The release of the iPhone by Apple Inc. in 2007 has contributed to the wide use of smartphones, leading a touch user interface (UI) to become a global standard and threaten to replace the role of a keyboard and a mouse, the representative UIs in the last half century. In particular, projected capacitive touch technology has allowed the emergence of the tablet PC, which comes without a physical keyboard, and been rapidly employed across a wide range of applications, such as touch notebook PCs, all-in-one (AIO) PCs, monitors, and even automotive devices.
The capacitive touch solution currently accounts for more than 90% of the touch panel market. Following the success of the iPhone, advantages of capacitive touch technology, including multi-touch sensing, smooth touch experiences, design, ease of use, and excellent surface hardness, were further emphasized, enabling it to become a standard touch solution for mobile devices and grow as a mainstream technology. Meanwhile, a rapid transition is being made to single-layer touch sensors, such as G2 and G1 types that are slimmer and lighter than double-layer touch sensors, such as GFF and GG types, which used to be widely employed in the early versions of touch mobile phones.

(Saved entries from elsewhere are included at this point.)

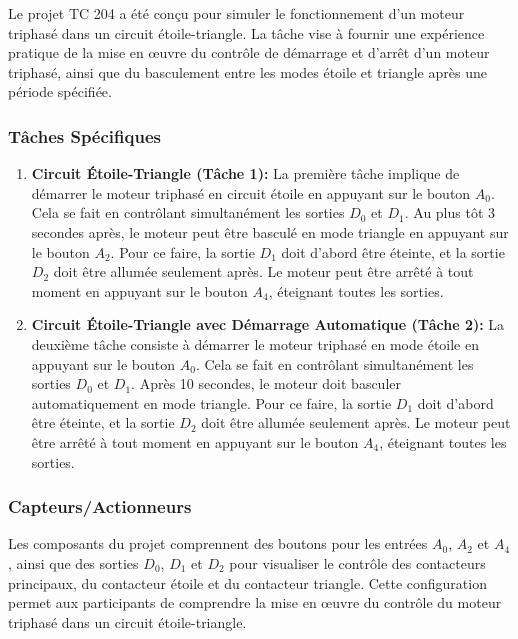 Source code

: \documentclass[a4paper,12pt]{report}
\begin{document}
Le projet TC 204 a été conçu pour simuler le fonctionnement d'un moteur triphasé dans un circuit étoile-triangle. La tâche vise à fournir une expérience pratique de la mise en œuvre du contrôle de démarrage et d'arrêt d'un moteur triphasé, ainsi que du basculement entre les modes étoile et triangle après une période spécifiée.

\subsubsection{Tâches Spécifiques}

\begin{enumerate}
    \item \textbf{Circuit Étoile-Triangle (Tâche 1):} 
    La première tâche implique de démarrer le moteur triphasé en circuit étoile en appuyant sur le bouton \(A_0\). Cela se fait en contrôlant simultanément les sorties \(D_0\) et \(D_1\). Au plus tôt 3 secondes après, le moteur peut être basculé en mode triangle en appuyant sur le bouton \(A_2\). Pour ce faire, la sortie \(D_1\) doit d'abord être éteinte, et la sortie \(D_2\) doit être allumée seulement après. Le moteur peut être arrêté à tout moment en appuyant sur le bouton \(A_4\), éteignant toutes les sorties.
    
    \item \textbf{Circuit Étoile-Triangle avec Démarrage Automatique (Tâche 2):} 
    La deuxième tâche consiste à démarrer le moteur triphasé en mode étoile en appuyant sur le bouton \(A_0\). Cela se fait en contrôlant simultanément les sorties \(D_0\) et \(D_1\). Après 10 secondes, le moteur doit basculer automatiquement en mode triangle. Pour ce faire, la sortie \(D_1\) doit d'abord être éteinte, et la sortie \(D_2\) doit être allumée seulement après. Le moteur peut être arrêté à tout moment en appuyant sur le bouton \(A_4\), éteignant toutes les sorties.
\end{enumerate}
\subsubsection{Capteurs/Actionneurs}

Les composants du projet comprennent des boutons pour les entrées \(A_0\), \(A_2\) et \(A_4\), ainsi que des sorties \(D_0\), \(D_1\) et \(D_2\) pour visualiser le contrôle des contacteurs principaux, du contacteur étoile et du contacteur triangle. Cette configuration permet aux participants de comprendre la mise en œuvre du contrôle du moteur triphasé dans un circuit étoile-triangle.
\end{document}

In addition, touch, panel, and set makers across the globe are in fierce competition to take the lead in the touch market by developing a core technology like in/on-cell touch sensors, which are display integrated types.
Accordingly, IHS publishes a key patent analysis report on capacitive touch sensor technology. Based on quantitative analyses, this report discusses application trends of the related US patents, reviewing them by structure—the double-layer touch sensor, the single-layer touch sensor, and the in/on-cell touch sensor. It also provides in-depth analyses of the key patents regarding the technology. This report should be able to help understanding the development trends in capacitive touch sensor technology and key patent technologies.